RL(HF) algorithms with LoRA Support

Last updated: 02/03/2026.

We support LoRA (Low-Rank Adaptation) for reinforcement learning algorithms such as PPO, GRPO, and others.

LoRA is a parameter-efficient fine-tuning technique that injects trainable low-rank matrices into pre-trained weights (typically linear layers). This reduces memory footprint and compute cost, making it possible to fine-tune large models with limited hardware.

The benefits this brings include:

reinforcement learning with very large models (e.g. 70B+) with modest hardware (e.g. 8x80G GPUs),
enable larger batch sizes due to reduced memory usage,
simplify model transfer and deployment, as only LoRA adapters need to be saved,
Combine with techniques like SLoRA <https://arxiv.org/abs/2311.03285>_ or CCoE <https://arxiv.org/abs/2407.11686>_ to serve multiple LoRA adapters efficiently

This guide explains how to enable LoRA in RL training and configure related parameters.

FSDP Backend Usage Guide

.. note::

This section applies to FSDP/FSDP2 backend only. For Megatron backend, see the :ref:megatron-lora section below.

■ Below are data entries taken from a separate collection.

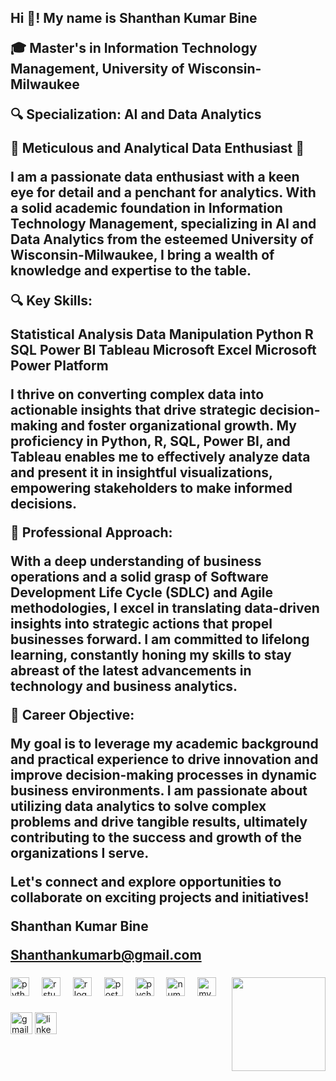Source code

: <h2 align="left">Hi 👋! My name is Shanthan Kumar Bine 
  
🎓 Master's in Information Technology Management, University of Wisconsin-Milwaukee

🔍 Specialization: AI and Data Analytics

🌟 Meticulous and Analytical Data Enthusiast 🌟

I am a passionate data enthusiast with a keen eye for detail and a penchant for analytics. With a solid academic foundation in Information Technology Management, specializing in AI and Data Analytics from the esteemed University of Wisconsin-Milwaukee, I bring a wealth of knowledge and expertise to the table.

🔍 Key Skills:

Statistical Analysis
Data Manipulation
Python
R
SQL
Power BI
Tableau
Microsoft Excel
Microsoft Power Platform

I thrive on converting complex data into actionable insights that drive strategic decision-making and foster organizational growth. My proficiency in Python, R, SQL, Power BI, and Tableau enables me to effectively analyze data and present it in insightful visualizations, empowering stakeholders to make informed decisions.

🚀 Professional Approach:

With a deep understanding of business operations and a solid grasp of Software Development Life Cycle (SDLC) and Agile methodologies, I excel in translating data-driven insights into strategic actions that propel businesses forward. I am committed to lifelong learning, constantly honing my skills to stay abreast of the latest advancements in technology and business analytics.

💼 Career Objective:

My goal is to leverage my academic background and practical experience to drive innovation and improve decision-making processes in dynamic business environments. I am passionate about utilizing data analytics to solve complex problems and drive tangible results, ultimately contributing to the success and growth of the organizations I serve.

Let's connect and explore opportunities to collaborate on exciting projects and initiatives!

Shanthan Kumar Bine

Shanthankumarb@gmail.com </h2>

###

<img align="right" height="150" src="https://i.imgflip.com/65efzo.gif"  />

###

<div align="left">
  <img src="https://cdn.jsdelivr.net/gh/devicons/devicon/icons/python/python-original.svg" height="30" alt="python logo"  />
  <img width="12" />
  <img src="https://cdn.jsdelivr.net/gh/devicons/devicon/icons/rstudio/rstudio-original.svg" height="30" alt="rstudio logo"  />
  <img width="12" />
  <img src="https://cdn.jsdelivr.net/gh/devicons/devicon/icons/r/r-original.svg" height="30" alt="r logo"  />
  <img width="12" />
  <img src="https://cdn.jsdelivr.net/gh/devicons/devicon/icons/postgresql/postgresql-original.svg" height="30" alt="postgresql logo"  />
  <img width="12" />
  <img src="https://cdn.jsdelivr.net/gh/devicons/devicon/icons/pycharm/pycharm-original.svg" height="30" alt="pycharm logo"  />
  <img width="12" />
  <img src="https://cdn.jsdelivr.net/gh/devicons/devicon/icons/numpy/numpy-original.svg" height="30" alt="numpy logo"  />
  <img width="12" />
  <img src="https://cdn.jsdelivr.net/gh/devicons/devicon/icons/mysql/mysql-original.svg" height="30" alt="mysql logo"  />
</div>

###

<div align="left">
  <img src="https://img.shields.io/static/v1?message=Gmail&logo=gmail&label=&color=D14836&logoColor=white&labelColor=&style=for-the-badge" height="35" alt="gmail logo"  />
  <img src="https://img.shields.io/static/v1?message=LinkedIn&logo=linkedin&label=&color=0077B5&logoColor=white&labelColor=&style=for-the-badge" height="35" alt="linkedin logo"  />
</div>

###

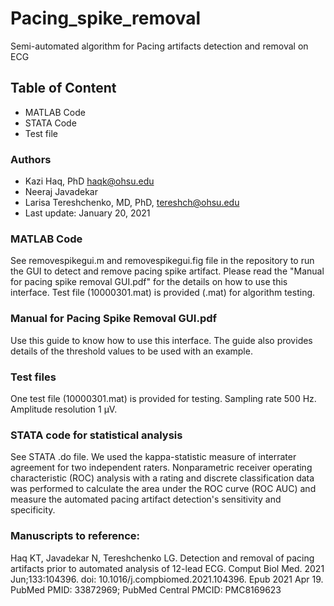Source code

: # Pacing_spike_removal
Semi-automated algorithm for Pacing artifacts detection and removal on ECG
## Table of Content
  - MATLAB Code
  - STATA Code 
  - Test file 
  
### Authors
- Kazi Haq, PhD <haqk@ohsu.edu> 
- Neeraj Javadekar
- Larisa Tereshchenko, MD, PhD, <tereshch@ohsu.edu>
- Last update: January 20, 2021
  
### MATLAB Code
See removespikegui.m and removespikegui.fig file in the repository to run the GUI to detect and remove pacing spike artifact. Please read the "Manual for pacing spike removal GUI.pdf" for the details on how to use this interface. Test file (10000301.mat) is provided (.mat) for algorithm testing.

### Manual for Pacing Spike Removal GUI.pdf
Use this guide to know how to use this interface. The guide also provides details of the threshold values to be used with an example. 

### Test files
One test file (10000301.mat) is provided for testing. Sampling rate 500 Hz. Amplitude resolution 1 µV.

### STATA code for statistical analysis
See STATA .do file. We used the kappa-statistic measure of interrater agreement for two independent raters. Nonparametric receiver operating characteristic (ROC) analysis with a rating and discrete classification data was performed to calculate the area under the ROC curve (ROC AUC) and measure the automated pacing artifact detection's sensitivity and specificity.

### Manuscripts to reference:
Haq KT, Javadekar N, Tereshchenko LG. Detection and removal of pacing artifacts prior to automated analysis of 12-lead ECG. Comput Biol Med. 2021 Jun;133:104396. doi: 10.1016/j.compbiomed.2021.104396. Epub 2021 Apr 19. PubMed PMID: 33872969; PubMed Central PMCID: PMC8169623
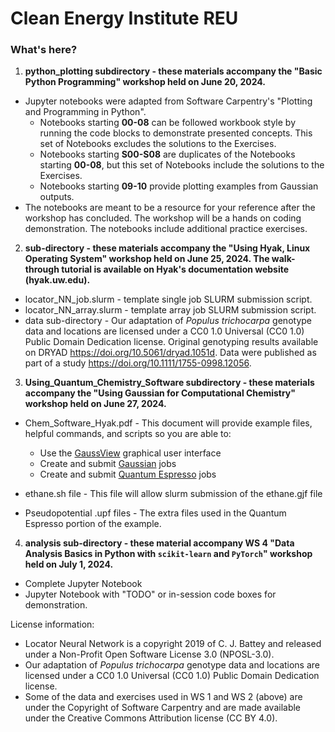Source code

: # Clean Energy Institute REU 

### What's here? 

1. **python_plotting subdirectory - these materials accompany the "Basic Python Programming" workshop held on June 20, 2024.**
* Jupyter notebooks were adapted from  Software Carpentry's "Plotting and Programming in Python".
    * Notebooks starting **00-08** can be followed workbook style by running the code blocks to demonstrate presented concepts. This set of Notebooks excludes the solutions to the Exercises. 
    * Notebooks starting **S00-S08** are duplicates of the Notebooks starting **00-08**, but this set of Notebooks include the solutions to the Exercises. 
    * Notebooks starting **09-10** provide plotting examples from Gaussian outputs. 
* The notebooks are meant to be a resource for your reference after the workshop has concluded. The workshop will be a hands on coding demonstration. The notebooks include additional practice exercises. 

2. **sub-directory - these materials accompany the "Using Hyak, Linux Operating System" workshop held on June 25, 2024. The walk-through tutorial is available on Hyak's documentation website (hyak.uw.edu).**
* locator_NN_job.slurm - template single job SLURM submission script. 
* locator_NN_array.slurm - template array job SLURM submission script.
* data sub-directory - Our adaptation of *Populus trichocarpa* genotype data and locations are licensed under a CC0 1.0 Universal (CC0 1.0) Public Domain Dedication license. Original genotyping results available on DRYAD https://doi.org/10.5061/dryad.1051d. Data were published as part of a study  https://doi.org/10.1111/1755-0998.12056.

3. **Using_Quantum_Chemistry_Software subdirectory - these materials accompany the "Using Gaussian for Computational Chemistry" workshop held on June 27, 2024.**
    
* Chem_Software_Hyak.pdf - This document will provide example files, helpful commands, and scripts so you are able to:
    * Use the [GaussView](https://gaussian.com/gaussview6/) graphical user interface
    * Create and submit [Gaussian](https://gaussian.com/) jobs
    * Create and submit [Quantum Espresso](https://www.quantum-espresso.org/) jobs
* ethane.sh file - This file will allow slurm submission of the ethane.gjf file

* Pseudopotential .upf files - The extra files used in the Quantum Espresso portion of the example.

4. **analysis sub-directory - these material accompany WS 4 "Data Analysis Basics in Python with `scikit-learn` and `PyTorch`" workshop held on July 1, 2024.**
* Complete Jupyter Notebook
* Jupyter Notebook with "TODO" or in-session code boxes for demonstration. 

License information: 
* Locator Neural Network is a copyright 2019 of C. J. Battey and released under a Non-Profit Open Software License 3.0 (NPOSL-3.0).
* Our adaptation of *Populus trichocarpa* genotype data and locations are licensed under a CC0 1.0 Universal (CC0 1.0) Public Domain Dedication license.
* Some of the data and exercises used in WS 1 and WS 2 (above) are under the Copyright of Software Carpentry and are made available under the Creative Commons Attribution license (CC BY 4.0).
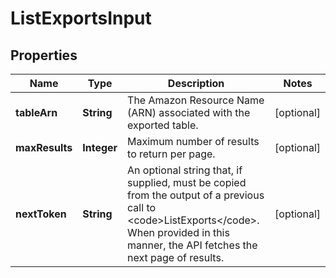 

# ListExportsInput


## Properties

| Name | Type | Description | Notes |
|------------ | ------------- | ------------- | -------------|
|**tableArn** | **String** | The Amazon Resource Name (ARN) associated with the exported table. |  [optional] |
|**maxResults** | **Integer** | Maximum number of results to return per page. |  [optional] |
|**nextToken** | **String** | An optional string that, if supplied, must be copied from the output of a previous call to &lt;code&gt;ListExports&lt;/code&gt;. When provided in this manner, the API fetches the next page of results. |  [optional] |




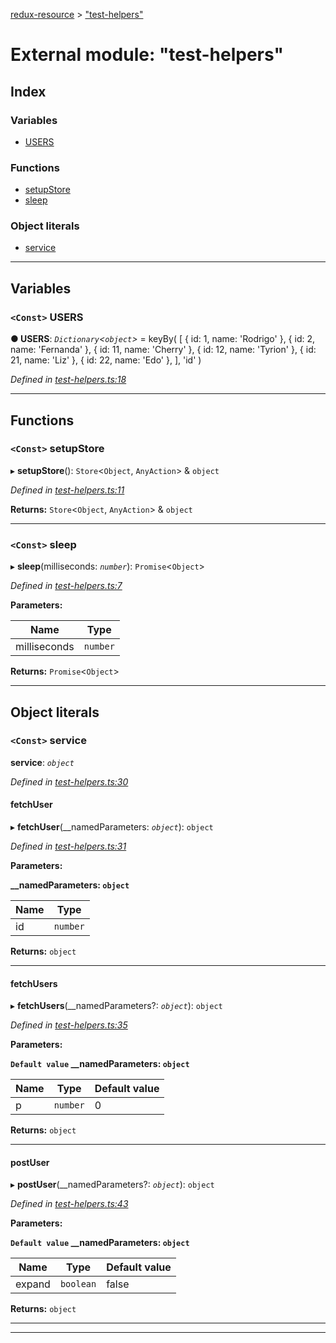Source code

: [redux-resource](../README.md) > ["test-helpers"](../modules/_test_helpers_.md)

# External module: "test-helpers"

## Index

### Variables

* [USERS](_test_helpers_.md#users)

### Functions

* [setupStore](_test_helpers_.md#setupstore)
* [sleep](_test_helpers_.md#sleep)

### Object literals

* [service](_test_helpers_.md#service)

---

## Variables

<a id="users"></a>

### `<Const>` USERS

**● USERS**: *`Dictionary`<`object`>* =  keyBy(
  [
    { id: 1, name: 'Rodrigo' },
    { id: 2, name: 'Fernanda' },
    { id: 11, name: 'Cherry' },
    { id: 12, name: 'Tyrion' },
    { id: 21, name: 'Liz' },
    { id: 22, name: 'Edo' },
  ],
  'id'
)

*Defined in [test-helpers.ts:18](https://github.com/rcelha/redux-resource/blob/2e19365/src/test-helpers.ts#L18)*

___

## Functions

<a id="setupstore"></a>

### `<Const>` setupStore

▸ **setupStore**(): `Store`<`Object`, `AnyAction`> & `object`

*Defined in [test-helpers.ts:11](https://github.com/rcelha/redux-resource/blob/2e19365/src/test-helpers.ts#L11)*

**Returns:** `Store`<`Object`, `AnyAction`> & `object`

___
<a id="sleep"></a>

### `<Const>` sleep

▸ **sleep**(milliseconds: *`number`*): `Promise`<`Object`>

*Defined in [test-helpers.ts:7](https://github.com/rcelha/redux-resource/blob/2e19365/src/test-helpers.ts#L7)*

**Parameters:**

| Name | Type |
| ------ | ------ |
| milliseconds | `number` |

**Returns:** `Promise`<`Object`>

___

## Object literals

<a id="service"></a>

### `<Const>` service

**service**: *`object`*

*Defined in [test-helpers.ts:30](https://github.com/rcelha/redux-resource/blob/2e19365/src/test-helpers.ts#L30)*

<a id="service.fetchuser"></a>

####  fetchUser

▸ **fetchUser**(__namedParameters: *`object`*): `object`

*Defined in [test-helpers.ts:31](https://github.com/rcelha/redux-resource/blob/2e19365/src/test-helpers.ts#L31)*

**Parameters:**

**__namedParameters: `object`**

| Name | Type |
| ------ | ------ |
| id | `number` |

**Returns:** `object`

___
<a id="service.fetchusers"></a>

####  fetchUsers

▸ **fetchUsers**(__namedParameters?: *`object`*): `object`

*Defined in [test-helpers.ts:35](https://github.com/rcelha/redux-resource/blob/2e19365/src/test-helpers.ts#L35)*

**Parameters:**

**`Default value` __namedParameters: `object`**

| Name | Type | Default value |
| ------ | ------ | ------ |
| p | `number` | 0 |

**Returns:** `object`

___
<a id="service.postuser"></a>

####  postUser

▸ **postUser**(__namedParameters?: *`object`*): `object`

*Defined in [test-helpers.ts:43](https://github.com/rcelha/redux-resource/blob/2e19365/src/test-helpers.ts#L43)*

**Parameters:**

**`Default value` __namedParameters: `object`**

| Name | Type | Default value |
| ------ | ------ | ------ |
| expand | `boolean` | false |

**Returns:** `object`

___

___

Lora is available in the verl.trainer.ppo.ray_trainer.RayPPOTrainer. Examples are provided via the verl.trainer.main_ppo entry point.
Currently, LoRA is supported via huggingface peft, only with fsdp/fsdp2 and vllm backend (sglang support coming soon).

strategy=fsdp or strategy=fsdp2
rollout.name=vllm

Required configurations for LoRA:

actor_rollout_ref.model.lora_rank: int, set to a reasonable value greater than 0 (e.g., 8, 16, 32, 64)
actor_rollout_ref.model.lora_alpha: float, the alpha term in LoRA
actor_rollout_ref.rollout.load_format="safetensors": required. This enables vLLM to load the base model.
actor_rollout_ref.model.target_modules: the target modules for LoRA. Typically set to "all-linear".

Optional configurations for LoRA:

actor_rollout_ref.model.lora_adapter_path: string, path to a pretrained LoRA adapter directory. If provided, loads existing adapter instead of creating new one. Enables multi-stage training from previously saved adapters. Directory need contain adapter_model.safetensors and adapter_config.json.
actor_rollout_ref.model.lora.merge: bool, whether to merge LoRA adapters into the base model weights before transferring to vLLM. If True, it will merge LoRA adapters into the base model weights before transferring to vLLM. If False, it will transfer only adapters to vLLM. This option is currently supported only for engine-based rollout workers (i.e. vLLM engine workers using the new worker implementation with trainer.use_legacy_worker_impl disabled) and is not available when using the legacy worker implementation.

Recommend options:

actor_rollout_ref.model.use_shm=True: preload the model into /dev/shm to improve model loading speed.
actor_rollout_ref.rollout.layered_summon=True: this enables the actor-model to gather the FSDP shards per layers when synchronizing the LoRA Adapter to vLLM, thereby reducing GPU peak memory. Recommended if the model is very large (70B+) or the GPU memory is limited (< 48GB)

.. _megatron-lora:

Megatron Backend Usage Guide

.. warning::

The FSDP-specific config options are NOT applicable to Megatron backend, and they will be ignored if set. Only options listed under lora key are applicable:

actor_rollout_ref.model.lora.*
critic.model.lora.*

You need to install and enable Megatron-Bridge for Megatron LoRA support.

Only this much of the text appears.